▶ **What you should do**: Scan the entries below for "only" and copy each line that holds it.

▶ **Records for the exercise**:
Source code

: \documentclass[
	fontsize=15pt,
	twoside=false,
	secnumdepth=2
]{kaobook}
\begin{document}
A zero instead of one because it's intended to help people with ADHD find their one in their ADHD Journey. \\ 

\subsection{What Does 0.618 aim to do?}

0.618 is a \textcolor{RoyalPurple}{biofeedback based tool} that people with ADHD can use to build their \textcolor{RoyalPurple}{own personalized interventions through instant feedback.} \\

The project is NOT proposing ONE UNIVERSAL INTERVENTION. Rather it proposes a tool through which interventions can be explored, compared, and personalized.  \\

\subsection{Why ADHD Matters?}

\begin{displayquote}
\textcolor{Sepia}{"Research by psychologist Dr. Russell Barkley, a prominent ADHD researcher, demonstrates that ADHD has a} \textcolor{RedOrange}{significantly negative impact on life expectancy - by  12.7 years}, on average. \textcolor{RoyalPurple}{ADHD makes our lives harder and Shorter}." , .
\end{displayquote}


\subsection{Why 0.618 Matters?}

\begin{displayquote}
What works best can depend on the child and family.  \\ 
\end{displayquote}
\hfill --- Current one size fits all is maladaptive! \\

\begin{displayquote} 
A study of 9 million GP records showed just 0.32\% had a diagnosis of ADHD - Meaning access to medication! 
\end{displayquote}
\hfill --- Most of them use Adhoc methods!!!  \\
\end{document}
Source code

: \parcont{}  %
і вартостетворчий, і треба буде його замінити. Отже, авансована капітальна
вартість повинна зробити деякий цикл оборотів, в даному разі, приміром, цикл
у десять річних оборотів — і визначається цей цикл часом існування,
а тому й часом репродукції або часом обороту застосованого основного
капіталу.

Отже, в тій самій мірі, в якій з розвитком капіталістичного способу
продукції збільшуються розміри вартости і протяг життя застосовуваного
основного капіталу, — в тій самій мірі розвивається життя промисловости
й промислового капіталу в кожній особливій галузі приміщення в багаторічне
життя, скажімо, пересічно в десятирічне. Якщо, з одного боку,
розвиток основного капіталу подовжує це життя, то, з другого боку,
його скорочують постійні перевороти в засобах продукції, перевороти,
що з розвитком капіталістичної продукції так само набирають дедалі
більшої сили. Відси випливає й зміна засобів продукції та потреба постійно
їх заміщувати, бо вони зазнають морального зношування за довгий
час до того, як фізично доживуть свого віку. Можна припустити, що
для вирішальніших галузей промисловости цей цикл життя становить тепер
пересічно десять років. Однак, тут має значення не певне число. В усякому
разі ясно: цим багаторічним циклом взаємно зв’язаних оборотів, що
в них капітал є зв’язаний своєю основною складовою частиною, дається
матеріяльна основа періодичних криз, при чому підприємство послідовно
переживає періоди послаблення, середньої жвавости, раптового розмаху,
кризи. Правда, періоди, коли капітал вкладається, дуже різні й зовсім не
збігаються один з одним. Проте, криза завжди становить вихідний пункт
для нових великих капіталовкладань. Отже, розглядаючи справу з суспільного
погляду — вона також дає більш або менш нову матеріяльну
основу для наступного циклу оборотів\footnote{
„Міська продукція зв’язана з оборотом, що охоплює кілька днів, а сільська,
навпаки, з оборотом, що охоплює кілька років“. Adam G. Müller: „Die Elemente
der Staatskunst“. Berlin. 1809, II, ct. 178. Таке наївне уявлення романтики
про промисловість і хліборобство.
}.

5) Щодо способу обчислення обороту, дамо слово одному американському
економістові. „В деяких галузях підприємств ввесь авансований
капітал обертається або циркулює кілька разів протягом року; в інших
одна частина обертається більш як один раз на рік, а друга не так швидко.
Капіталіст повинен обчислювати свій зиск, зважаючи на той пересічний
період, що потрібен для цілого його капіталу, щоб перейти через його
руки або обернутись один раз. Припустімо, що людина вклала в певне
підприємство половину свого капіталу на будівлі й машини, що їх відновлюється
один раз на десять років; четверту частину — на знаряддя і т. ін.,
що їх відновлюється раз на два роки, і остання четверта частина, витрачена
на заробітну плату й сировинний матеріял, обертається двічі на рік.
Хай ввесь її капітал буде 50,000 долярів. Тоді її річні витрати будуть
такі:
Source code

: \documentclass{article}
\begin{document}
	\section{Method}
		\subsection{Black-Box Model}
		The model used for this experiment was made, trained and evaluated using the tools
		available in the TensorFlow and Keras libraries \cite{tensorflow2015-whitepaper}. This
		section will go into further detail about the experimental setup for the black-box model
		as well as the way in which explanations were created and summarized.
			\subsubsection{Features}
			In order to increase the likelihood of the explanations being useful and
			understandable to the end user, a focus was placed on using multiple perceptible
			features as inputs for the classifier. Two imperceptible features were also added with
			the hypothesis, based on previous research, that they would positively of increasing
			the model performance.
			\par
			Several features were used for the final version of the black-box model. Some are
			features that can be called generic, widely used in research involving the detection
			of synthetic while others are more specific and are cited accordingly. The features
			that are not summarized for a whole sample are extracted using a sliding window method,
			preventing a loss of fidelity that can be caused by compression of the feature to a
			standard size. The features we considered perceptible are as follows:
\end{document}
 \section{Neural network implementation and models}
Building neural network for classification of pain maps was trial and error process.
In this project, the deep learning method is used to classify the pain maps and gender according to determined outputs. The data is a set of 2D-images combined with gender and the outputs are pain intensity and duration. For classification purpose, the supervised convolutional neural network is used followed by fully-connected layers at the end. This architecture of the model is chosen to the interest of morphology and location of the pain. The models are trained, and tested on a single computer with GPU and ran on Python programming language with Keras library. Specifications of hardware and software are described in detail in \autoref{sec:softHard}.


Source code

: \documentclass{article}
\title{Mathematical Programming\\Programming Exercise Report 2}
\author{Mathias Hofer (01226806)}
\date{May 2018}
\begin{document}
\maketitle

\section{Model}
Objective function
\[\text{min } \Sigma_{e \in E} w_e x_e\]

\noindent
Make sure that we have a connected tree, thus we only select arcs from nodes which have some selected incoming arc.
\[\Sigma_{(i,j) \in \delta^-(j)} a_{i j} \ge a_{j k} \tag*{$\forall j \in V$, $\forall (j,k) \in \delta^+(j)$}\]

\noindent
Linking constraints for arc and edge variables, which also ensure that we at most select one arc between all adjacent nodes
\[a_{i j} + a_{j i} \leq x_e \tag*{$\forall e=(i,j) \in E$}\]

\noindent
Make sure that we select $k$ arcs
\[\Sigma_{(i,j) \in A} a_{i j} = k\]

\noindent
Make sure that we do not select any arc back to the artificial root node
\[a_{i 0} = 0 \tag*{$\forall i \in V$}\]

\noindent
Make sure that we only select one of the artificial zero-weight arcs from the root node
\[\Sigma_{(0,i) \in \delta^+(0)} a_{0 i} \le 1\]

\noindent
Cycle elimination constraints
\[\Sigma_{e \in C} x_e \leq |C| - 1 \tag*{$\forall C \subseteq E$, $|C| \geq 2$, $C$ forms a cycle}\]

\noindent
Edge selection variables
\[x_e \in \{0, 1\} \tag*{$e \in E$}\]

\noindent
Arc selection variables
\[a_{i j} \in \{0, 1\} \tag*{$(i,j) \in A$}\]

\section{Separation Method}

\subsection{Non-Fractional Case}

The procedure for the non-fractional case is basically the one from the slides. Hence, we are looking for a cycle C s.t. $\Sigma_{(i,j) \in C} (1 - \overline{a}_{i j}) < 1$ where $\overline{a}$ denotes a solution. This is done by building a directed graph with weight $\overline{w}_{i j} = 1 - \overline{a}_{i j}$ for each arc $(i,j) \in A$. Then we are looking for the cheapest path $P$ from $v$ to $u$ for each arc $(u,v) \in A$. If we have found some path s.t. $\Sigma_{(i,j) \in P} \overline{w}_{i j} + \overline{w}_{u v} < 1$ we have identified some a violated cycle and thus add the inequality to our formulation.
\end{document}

▶ **Answer to this problem**:
Make sure that we have a connected tree, thus we only select arcs from nodes which have some selected incoming arc.
Make sure that we only select one of the artificial zero-weight arcs from the root node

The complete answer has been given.